(Task statement)
Your answer must be every line of the data that holds the string "chart".

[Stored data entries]
##############################
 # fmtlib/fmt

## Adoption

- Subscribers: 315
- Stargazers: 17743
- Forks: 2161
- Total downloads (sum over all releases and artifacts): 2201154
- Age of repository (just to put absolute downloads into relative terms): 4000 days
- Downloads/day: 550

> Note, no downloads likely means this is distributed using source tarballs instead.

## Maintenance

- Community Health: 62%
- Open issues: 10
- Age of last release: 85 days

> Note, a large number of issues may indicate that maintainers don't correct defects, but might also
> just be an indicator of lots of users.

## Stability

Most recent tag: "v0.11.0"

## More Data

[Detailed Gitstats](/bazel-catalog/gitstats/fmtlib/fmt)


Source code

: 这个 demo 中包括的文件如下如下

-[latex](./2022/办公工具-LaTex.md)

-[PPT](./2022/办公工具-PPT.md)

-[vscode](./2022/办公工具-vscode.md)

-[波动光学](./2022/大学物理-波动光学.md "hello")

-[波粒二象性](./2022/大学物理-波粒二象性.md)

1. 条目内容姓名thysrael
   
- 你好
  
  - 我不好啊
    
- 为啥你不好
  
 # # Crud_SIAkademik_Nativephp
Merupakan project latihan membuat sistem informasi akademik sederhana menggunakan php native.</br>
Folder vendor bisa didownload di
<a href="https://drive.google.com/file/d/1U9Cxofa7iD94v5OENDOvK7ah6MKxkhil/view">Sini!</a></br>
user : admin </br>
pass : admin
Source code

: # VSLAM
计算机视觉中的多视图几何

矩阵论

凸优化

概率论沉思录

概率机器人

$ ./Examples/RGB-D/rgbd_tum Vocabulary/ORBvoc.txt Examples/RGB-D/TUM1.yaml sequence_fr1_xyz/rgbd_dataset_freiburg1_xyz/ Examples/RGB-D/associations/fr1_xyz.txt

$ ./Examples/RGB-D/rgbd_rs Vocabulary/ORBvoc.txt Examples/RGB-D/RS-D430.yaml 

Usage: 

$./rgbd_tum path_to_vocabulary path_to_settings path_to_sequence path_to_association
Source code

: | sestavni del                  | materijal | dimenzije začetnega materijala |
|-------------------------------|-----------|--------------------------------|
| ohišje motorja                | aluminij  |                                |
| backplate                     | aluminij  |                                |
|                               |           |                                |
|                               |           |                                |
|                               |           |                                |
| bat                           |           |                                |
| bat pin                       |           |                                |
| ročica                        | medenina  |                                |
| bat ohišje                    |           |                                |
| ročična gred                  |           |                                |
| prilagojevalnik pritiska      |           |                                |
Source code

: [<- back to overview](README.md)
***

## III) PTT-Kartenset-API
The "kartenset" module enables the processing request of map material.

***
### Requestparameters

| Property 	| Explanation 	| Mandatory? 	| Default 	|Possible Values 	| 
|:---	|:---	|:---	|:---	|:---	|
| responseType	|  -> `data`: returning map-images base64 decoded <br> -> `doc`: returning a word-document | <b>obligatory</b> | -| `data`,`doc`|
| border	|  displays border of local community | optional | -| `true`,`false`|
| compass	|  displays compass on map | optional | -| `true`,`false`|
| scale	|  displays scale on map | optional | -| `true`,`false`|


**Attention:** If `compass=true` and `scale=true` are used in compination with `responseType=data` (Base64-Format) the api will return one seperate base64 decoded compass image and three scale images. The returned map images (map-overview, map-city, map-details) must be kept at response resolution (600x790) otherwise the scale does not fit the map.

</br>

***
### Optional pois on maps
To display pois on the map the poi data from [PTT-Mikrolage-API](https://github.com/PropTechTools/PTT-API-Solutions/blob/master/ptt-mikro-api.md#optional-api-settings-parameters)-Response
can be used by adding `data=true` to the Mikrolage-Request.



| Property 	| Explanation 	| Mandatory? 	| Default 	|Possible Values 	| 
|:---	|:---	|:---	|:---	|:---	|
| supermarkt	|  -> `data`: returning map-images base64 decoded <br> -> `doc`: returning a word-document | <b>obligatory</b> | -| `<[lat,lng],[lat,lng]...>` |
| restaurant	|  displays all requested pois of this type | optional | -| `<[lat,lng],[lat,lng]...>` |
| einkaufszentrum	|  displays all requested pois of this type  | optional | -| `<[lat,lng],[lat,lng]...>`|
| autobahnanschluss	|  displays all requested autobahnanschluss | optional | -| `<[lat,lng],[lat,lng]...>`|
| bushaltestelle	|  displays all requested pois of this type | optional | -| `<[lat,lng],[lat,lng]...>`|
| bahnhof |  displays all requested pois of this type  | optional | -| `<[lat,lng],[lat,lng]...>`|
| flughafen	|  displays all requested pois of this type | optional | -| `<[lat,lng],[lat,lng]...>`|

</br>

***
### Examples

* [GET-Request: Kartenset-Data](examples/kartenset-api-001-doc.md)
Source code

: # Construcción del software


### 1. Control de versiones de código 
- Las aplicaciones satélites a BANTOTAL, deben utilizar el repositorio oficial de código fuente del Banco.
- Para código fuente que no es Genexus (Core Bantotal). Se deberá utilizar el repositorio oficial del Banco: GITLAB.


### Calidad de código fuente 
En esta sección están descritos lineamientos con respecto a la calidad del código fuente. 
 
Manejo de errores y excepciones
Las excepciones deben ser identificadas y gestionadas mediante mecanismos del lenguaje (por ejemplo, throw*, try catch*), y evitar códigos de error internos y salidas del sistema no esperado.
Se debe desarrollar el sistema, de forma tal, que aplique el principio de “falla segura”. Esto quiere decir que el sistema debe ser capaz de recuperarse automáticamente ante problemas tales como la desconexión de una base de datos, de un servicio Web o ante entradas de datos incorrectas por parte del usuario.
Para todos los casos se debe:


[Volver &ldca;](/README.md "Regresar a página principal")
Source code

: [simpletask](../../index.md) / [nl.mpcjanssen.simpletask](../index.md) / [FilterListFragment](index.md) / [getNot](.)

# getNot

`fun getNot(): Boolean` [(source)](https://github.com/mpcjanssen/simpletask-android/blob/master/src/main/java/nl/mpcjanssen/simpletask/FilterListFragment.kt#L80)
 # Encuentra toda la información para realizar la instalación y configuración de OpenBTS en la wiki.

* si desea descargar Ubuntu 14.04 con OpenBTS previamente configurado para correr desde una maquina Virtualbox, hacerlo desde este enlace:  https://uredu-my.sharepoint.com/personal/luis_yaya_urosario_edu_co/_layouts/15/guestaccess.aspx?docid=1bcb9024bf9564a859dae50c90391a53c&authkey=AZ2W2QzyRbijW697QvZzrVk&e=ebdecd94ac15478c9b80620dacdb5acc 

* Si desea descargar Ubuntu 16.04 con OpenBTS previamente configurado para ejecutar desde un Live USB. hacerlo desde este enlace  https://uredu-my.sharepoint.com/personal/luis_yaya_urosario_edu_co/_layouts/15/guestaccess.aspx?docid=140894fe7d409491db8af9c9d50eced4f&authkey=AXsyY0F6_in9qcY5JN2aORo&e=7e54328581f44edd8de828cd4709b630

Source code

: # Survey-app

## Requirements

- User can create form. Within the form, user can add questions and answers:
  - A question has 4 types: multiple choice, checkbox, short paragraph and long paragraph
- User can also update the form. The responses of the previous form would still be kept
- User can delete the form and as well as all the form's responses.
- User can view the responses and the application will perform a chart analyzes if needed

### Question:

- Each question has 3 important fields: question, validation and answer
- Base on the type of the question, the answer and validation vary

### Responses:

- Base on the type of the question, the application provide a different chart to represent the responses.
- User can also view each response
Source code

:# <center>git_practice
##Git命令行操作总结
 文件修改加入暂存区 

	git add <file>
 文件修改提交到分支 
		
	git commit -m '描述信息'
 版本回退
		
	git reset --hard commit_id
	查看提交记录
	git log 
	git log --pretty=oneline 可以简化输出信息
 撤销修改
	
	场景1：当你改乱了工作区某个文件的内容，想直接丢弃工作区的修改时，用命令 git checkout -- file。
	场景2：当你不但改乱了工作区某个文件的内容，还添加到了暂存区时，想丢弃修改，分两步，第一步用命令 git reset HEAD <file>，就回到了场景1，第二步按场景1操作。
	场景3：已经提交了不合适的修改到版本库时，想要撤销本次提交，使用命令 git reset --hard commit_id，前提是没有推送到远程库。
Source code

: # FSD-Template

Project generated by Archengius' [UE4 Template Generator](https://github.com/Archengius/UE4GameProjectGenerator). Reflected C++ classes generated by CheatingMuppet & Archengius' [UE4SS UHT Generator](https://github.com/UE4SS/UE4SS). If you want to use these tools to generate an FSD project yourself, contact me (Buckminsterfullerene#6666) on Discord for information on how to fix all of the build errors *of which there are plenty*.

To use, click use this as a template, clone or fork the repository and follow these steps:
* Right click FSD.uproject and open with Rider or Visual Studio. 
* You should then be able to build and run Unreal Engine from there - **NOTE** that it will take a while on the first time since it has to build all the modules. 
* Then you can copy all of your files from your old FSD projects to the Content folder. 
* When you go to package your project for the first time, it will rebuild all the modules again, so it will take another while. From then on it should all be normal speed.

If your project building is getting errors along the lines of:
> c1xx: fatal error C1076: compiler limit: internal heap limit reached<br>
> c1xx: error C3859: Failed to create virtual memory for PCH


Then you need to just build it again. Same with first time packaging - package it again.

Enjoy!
##############################
(Response)
- User can view the responses and the application will perform a chart analyzes if needed
- Base on the type of the question, the application provide a different chart to represent the responses.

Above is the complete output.